Saturn’s sixty-two moons continue to be a treasure trove of cosmic mysteries. Earlier this year, NASA astronomers discovered deep canyons on Titan that flow with liquid hydrocarbons, spurring comparisons with Earth’s geography. That same moon was then the site of mysterious ice clouds which appeared suddenly, implying atmospheric conditions much closer to Earth’s than previously thought. Now, new data collected by the Royal Observatory of Belgium shows that the Saturnian moon Dione contains a surprising find: a liquid ocean.
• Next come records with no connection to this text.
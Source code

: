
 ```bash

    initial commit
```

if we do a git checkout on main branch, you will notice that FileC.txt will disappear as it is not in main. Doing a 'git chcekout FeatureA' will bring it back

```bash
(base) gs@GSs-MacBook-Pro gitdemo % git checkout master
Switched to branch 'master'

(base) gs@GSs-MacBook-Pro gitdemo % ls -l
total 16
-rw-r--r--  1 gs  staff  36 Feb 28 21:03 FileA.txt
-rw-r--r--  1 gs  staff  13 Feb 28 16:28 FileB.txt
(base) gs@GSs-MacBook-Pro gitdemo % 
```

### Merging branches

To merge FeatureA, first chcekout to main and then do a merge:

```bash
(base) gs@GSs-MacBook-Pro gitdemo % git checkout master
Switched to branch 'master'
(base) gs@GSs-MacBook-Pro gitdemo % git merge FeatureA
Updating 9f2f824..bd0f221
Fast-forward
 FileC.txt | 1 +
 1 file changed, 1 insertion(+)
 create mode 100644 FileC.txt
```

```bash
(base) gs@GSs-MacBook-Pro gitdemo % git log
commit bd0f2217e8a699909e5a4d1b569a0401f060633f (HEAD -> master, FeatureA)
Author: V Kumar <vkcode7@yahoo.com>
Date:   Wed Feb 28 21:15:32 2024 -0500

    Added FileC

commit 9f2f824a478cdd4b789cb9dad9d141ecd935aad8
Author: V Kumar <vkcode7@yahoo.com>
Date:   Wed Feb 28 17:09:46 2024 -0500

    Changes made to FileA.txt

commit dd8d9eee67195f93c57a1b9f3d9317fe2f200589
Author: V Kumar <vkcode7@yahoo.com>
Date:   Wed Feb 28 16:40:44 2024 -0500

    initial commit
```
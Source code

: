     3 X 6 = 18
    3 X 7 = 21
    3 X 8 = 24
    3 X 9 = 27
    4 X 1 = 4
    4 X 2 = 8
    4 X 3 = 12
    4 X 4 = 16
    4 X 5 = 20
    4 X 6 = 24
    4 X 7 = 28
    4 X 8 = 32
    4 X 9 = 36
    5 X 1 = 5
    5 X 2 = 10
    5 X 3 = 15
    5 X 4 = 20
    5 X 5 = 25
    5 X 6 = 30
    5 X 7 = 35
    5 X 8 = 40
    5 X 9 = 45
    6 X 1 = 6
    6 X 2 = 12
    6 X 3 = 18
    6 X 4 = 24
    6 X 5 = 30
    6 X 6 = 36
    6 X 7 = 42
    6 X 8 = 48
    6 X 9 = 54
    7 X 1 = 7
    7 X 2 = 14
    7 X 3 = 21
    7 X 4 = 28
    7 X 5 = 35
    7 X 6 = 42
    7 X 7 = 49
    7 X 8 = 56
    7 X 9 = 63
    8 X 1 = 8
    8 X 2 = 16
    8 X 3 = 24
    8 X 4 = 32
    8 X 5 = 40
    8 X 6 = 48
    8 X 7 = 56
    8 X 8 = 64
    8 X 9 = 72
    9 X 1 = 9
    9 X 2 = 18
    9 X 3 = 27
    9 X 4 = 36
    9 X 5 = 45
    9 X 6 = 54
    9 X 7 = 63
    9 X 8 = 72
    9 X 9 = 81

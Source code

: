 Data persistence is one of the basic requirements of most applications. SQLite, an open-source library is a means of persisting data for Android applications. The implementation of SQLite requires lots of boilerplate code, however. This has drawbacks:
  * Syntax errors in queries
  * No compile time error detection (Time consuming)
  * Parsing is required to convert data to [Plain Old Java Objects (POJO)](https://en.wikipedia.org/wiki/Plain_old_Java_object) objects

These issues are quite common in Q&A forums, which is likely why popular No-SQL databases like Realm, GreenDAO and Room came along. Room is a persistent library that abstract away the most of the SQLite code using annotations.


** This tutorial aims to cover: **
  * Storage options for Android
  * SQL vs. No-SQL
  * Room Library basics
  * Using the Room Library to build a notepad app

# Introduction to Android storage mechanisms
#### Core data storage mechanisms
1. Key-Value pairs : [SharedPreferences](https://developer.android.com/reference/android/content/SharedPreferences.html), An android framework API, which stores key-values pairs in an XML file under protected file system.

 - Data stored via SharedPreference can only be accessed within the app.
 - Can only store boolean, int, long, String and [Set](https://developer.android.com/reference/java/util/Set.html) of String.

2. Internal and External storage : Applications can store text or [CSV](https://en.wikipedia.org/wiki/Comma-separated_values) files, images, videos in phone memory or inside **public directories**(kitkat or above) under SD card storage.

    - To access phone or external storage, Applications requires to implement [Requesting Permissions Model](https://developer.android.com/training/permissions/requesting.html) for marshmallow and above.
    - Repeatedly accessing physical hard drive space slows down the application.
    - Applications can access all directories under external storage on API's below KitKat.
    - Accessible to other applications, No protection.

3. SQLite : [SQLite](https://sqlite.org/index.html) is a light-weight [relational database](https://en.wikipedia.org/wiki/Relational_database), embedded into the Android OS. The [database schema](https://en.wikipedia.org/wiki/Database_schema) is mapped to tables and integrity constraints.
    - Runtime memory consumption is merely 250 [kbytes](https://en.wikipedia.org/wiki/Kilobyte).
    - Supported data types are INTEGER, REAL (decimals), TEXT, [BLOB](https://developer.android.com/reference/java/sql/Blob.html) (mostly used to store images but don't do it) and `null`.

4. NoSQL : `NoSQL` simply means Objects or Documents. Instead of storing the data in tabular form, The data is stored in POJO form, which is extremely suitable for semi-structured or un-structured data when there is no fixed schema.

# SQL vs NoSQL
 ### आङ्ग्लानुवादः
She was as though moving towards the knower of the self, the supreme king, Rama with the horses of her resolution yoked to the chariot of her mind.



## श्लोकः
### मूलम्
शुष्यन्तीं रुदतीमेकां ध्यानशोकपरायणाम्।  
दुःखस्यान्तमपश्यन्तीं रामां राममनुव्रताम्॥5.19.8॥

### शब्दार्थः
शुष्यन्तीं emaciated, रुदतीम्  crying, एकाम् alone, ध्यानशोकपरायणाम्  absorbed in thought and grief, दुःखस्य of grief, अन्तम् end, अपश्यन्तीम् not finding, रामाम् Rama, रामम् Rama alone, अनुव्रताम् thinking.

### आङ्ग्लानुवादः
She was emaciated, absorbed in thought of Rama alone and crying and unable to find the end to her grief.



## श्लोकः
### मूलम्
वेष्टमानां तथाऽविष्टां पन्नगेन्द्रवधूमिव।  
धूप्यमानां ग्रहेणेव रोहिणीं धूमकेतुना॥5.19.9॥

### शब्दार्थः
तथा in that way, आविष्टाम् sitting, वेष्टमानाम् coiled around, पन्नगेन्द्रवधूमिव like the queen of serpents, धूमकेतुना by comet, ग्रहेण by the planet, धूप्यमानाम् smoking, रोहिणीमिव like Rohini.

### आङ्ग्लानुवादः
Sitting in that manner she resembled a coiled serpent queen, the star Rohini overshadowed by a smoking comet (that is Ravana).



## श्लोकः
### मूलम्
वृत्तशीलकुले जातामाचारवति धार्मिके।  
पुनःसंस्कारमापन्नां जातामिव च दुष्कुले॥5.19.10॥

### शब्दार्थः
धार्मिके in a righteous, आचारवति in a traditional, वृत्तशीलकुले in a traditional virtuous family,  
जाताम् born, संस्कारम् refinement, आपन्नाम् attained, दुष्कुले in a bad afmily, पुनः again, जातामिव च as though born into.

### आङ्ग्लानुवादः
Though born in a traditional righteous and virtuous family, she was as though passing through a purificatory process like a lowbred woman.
That conclusion was reached after astronomers analyzed gravitational and geological data that showed anomalies that didn’t match current thinking about the composition of Dione, the fifteenth largest moon in our solar system. According to their research published in Geophysical Research Letters, the astronomers believe these anomalies could only be explained by a deep subsurface ocean under Dione’s surface:
Its gravity and shape can be explained in terms of a 99 ± 23 km thick isostatic shell overlying a 65 ± 30 km thick global ocean, thus providing the first clear evidence for a present-day ocean within Dione.
Dione’s ocean is thought to lie far below the surface composed of ice and silicate rock and stretch deep beneath Dione’s icy surface. Another one of Saturn's moons, Enceladus, is thought to have a similar subterranean ocean.
What’s more exciting than the discovery of Dione's ocean itself is the fact that the ocean is housed within a layer of rock, creating the conditions believed to be responsible for sparking life on Earth. Attilio Rivoldini, co-author of the published research, believes the discovery could be ground-breaking in the search for life outside Earth:
The contact between the ocean and the rocky core is crucial. Rock-water interactions provide key nutrients and a source of energy, both being essential ingredients for life.
Good thing NASA’s already working on that deep space submarine. Who knows what kind of terrifyingly awesome alien sea creatures might be down there.